* _TRY IT_
This exercise calls for every line of the listing below that contains the word "itemdescription".

__________

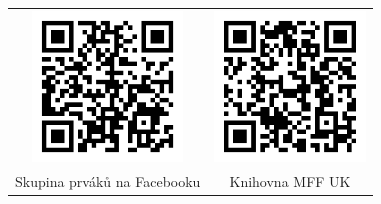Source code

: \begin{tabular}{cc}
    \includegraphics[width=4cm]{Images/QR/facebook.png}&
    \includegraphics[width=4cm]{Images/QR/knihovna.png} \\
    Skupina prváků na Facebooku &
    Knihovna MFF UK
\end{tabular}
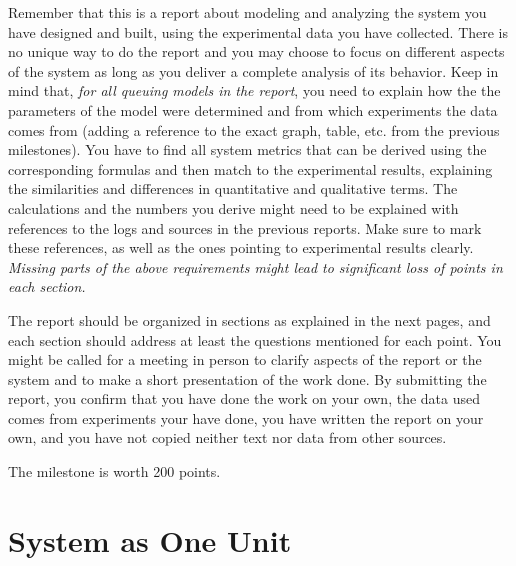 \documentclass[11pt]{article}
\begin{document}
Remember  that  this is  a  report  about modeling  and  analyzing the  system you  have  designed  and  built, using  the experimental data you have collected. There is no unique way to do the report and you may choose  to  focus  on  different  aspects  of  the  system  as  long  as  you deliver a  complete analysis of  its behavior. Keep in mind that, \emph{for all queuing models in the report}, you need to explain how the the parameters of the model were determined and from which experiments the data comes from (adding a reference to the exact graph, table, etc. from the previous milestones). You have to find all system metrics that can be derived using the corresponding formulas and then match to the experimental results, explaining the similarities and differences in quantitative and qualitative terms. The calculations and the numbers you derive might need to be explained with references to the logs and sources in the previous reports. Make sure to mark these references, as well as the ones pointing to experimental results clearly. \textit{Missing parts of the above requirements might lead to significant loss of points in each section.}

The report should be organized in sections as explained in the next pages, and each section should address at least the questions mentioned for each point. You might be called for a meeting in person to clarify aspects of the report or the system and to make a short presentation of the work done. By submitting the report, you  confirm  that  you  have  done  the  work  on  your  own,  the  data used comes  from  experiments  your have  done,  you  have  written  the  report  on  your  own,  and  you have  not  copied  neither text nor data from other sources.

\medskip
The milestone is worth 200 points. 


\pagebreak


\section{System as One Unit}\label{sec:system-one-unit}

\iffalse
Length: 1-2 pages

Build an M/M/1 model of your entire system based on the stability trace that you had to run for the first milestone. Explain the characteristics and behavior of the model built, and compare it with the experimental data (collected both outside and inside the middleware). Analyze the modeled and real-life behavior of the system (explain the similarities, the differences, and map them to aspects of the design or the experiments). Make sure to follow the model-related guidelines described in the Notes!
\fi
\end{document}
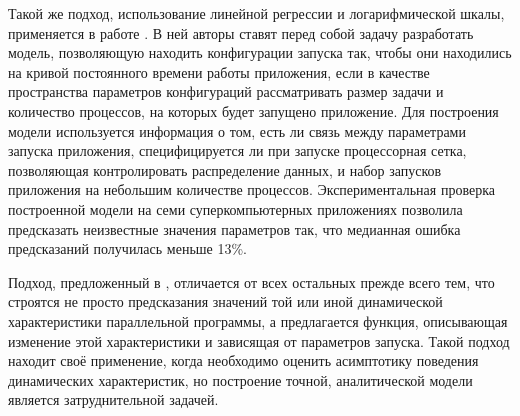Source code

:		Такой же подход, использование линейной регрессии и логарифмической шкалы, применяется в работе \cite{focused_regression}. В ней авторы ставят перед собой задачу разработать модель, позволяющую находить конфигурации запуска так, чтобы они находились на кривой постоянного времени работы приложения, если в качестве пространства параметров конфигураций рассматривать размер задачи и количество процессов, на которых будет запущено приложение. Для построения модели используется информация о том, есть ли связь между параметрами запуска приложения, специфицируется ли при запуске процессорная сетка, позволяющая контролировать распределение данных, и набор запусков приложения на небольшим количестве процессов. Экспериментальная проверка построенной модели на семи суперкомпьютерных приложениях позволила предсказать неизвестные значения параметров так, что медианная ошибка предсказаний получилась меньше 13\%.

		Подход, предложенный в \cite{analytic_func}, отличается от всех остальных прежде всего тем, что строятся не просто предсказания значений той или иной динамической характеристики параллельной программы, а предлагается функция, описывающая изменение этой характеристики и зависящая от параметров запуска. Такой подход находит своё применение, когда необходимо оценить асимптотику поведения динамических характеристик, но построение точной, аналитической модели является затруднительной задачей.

__________

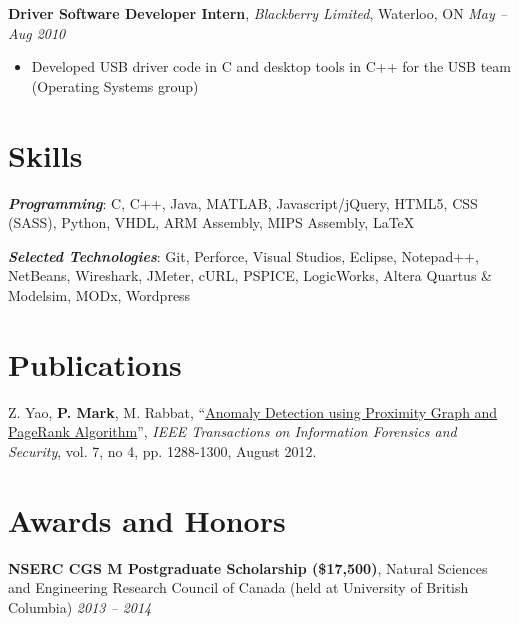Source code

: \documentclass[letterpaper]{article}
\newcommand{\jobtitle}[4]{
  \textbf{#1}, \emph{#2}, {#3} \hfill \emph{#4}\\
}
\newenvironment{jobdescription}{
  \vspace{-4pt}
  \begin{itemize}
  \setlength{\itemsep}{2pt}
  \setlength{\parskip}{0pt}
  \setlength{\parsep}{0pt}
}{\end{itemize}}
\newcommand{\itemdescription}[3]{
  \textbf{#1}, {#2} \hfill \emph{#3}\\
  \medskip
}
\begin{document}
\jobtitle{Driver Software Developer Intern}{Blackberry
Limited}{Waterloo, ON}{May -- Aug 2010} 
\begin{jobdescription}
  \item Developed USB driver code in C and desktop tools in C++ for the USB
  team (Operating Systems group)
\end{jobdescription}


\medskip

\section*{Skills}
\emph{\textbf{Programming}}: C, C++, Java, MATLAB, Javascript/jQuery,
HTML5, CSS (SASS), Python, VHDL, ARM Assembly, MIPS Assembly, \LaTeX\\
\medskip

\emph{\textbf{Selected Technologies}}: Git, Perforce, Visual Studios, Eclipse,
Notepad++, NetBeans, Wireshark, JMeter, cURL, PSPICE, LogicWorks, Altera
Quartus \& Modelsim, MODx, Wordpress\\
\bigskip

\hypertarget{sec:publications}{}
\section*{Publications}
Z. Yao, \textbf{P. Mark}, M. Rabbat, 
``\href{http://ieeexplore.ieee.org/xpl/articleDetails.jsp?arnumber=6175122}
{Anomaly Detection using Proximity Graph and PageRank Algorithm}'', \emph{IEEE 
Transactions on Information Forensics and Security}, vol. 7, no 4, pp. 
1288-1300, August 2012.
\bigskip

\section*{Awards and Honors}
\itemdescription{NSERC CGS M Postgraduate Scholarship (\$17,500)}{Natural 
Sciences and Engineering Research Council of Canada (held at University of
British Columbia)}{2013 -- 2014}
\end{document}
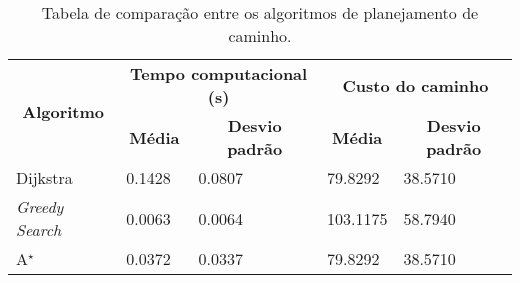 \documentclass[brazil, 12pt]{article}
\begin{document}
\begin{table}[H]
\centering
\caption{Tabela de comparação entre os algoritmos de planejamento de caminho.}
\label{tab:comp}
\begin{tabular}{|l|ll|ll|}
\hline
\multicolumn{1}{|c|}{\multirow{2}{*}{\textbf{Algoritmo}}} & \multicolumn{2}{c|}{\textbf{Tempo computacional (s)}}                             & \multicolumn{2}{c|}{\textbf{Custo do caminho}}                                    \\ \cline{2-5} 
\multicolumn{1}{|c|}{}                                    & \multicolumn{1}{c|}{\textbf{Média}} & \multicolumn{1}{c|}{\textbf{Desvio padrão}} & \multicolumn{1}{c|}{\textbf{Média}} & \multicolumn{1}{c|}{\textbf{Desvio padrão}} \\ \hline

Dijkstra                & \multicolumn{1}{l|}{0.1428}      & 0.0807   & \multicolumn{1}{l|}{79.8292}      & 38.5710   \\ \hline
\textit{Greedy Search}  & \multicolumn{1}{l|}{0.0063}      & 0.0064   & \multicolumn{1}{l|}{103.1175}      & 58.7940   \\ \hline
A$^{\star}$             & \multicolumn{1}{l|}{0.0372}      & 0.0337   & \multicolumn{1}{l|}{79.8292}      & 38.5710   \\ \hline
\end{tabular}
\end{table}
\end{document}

__________

* _WRITTEN RESPONSE_
\newcommand{\itemdescription}[3]{
\itemdescription{NSERC CGS M Postgraduate Scholarship (\$17,500)}{Natural 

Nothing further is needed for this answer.